FNC jour 11 :
vengeances
Hier était le dernier jour du FNC : grosse fatigue, grosse tristesse, et maintenant gros vide. Tout juste avant la fin, de gros morceaux m’attendaient dans les salles obscures. Tous deux tirés de la compétition de Cannes, ces films y avaient d’ailleurs suscité des réactions mitigées. Et comme nous risquons de les recevoir au compte-goutte au cours des prochains mois, cela fait toujours plaisir de pouvoir s’y frotter à l’avance.
In The Fade
de Fatih Akin



Premièrement, venu d’Allemagne, place au nouveau Fatih Akin.
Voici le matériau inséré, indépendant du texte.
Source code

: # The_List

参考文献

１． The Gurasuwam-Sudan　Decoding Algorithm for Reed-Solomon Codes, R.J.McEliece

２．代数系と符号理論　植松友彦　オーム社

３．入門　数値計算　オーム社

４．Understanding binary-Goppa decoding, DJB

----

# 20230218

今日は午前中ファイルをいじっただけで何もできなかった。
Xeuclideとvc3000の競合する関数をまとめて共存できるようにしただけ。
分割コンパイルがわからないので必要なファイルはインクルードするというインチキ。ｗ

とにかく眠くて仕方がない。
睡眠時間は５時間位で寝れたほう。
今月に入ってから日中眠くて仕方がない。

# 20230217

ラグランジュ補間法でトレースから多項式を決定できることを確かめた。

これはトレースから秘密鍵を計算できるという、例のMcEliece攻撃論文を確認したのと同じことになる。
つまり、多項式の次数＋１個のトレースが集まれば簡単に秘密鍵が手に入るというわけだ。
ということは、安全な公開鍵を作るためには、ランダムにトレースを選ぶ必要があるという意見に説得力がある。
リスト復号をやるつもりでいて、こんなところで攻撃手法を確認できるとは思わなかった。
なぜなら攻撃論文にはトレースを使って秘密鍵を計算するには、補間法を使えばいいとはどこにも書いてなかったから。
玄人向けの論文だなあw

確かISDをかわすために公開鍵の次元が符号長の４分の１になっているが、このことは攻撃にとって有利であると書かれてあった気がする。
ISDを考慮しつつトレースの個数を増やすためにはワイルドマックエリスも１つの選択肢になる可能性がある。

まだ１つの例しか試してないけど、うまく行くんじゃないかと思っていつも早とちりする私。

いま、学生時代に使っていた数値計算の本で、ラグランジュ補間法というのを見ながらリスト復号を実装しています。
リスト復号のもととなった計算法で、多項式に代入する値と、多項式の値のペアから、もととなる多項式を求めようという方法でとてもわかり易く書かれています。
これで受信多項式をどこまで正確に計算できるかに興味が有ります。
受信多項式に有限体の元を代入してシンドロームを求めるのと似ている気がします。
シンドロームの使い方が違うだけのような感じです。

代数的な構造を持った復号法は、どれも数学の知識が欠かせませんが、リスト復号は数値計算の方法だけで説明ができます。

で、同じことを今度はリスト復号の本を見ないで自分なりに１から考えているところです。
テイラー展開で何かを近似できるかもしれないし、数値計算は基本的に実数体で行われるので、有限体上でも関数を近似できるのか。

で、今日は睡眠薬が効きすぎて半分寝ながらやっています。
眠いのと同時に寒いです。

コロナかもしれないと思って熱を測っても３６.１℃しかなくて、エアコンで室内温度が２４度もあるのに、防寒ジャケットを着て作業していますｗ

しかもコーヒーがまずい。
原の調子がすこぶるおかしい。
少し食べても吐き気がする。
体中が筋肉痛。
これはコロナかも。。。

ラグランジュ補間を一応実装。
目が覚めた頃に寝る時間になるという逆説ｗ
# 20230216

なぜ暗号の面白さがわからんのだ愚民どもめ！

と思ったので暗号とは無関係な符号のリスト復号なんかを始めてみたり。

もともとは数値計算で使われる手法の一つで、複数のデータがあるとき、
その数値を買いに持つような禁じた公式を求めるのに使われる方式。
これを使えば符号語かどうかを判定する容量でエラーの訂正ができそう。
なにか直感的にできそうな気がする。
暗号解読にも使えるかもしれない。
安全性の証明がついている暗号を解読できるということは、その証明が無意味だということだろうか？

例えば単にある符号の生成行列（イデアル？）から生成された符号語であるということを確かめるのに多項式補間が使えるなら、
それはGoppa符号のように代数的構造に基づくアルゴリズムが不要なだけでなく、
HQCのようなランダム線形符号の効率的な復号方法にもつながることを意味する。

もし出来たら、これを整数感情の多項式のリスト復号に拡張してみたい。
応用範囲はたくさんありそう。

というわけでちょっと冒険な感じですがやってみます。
In The Fade a permis à Diane Kruger de remporter le Prix d’interprétation féminine à Cannes. Pour la première fois en vedette dans sa langue maternelle, l’actrice est assurément le joyau de ce film inégal, qui démarre tout en puissance pour devenir de plus en plus convenu. Kruger est Katja, rock’n’roll blonde mariée à Nuri, un ex-dealer d’origine turque maintenant bien réhabilité, qui trouvera la mort dans une explosion criminelle. La douleur du deuil est peut-être encore plus insupportable lorsqu’elle se couple aux reproches de l’entourage et aux soupçons d’attentats racistes. Dans In The Fade, le visage du mal est celui de deux jeunes occidentaux blancs aisés et bien portants, tristement acoquinés avec la grande famille de l’extrême-droite européenne. Ils demeureront cependant des archétypes. « Mon fils vénère Hitler » : dira simplement un père contrit. C’est tout, c’est peu, mais l’Allemagne n’a pas fini de régurgiter son passé. Quant au film, il peut facilement se diviser en trois parties (le deuil, le procès, la vengeance); et malheureusement, il perd du cachet à chaque étape. Au départ extrêmement nerveuse, la caméra suit Kruger dans toutes les crispations de son être, toutes ses secousses d’émotion. Akin n’hésite ni devant les effets formels expressifs, ni à un certain manichéisme. La cour, où Katja fait face à ceux qui lui ont tout volé, est un véritable système d’humiliations. La dérive du personnage vers l’autojustice est non seulement discutable sur le plan de la morale, mais aussi quelque peu grossière et vieux jeu. De la part d’Akin, j’aurai souhaité une œuvre plus surprenante, plus viscérale.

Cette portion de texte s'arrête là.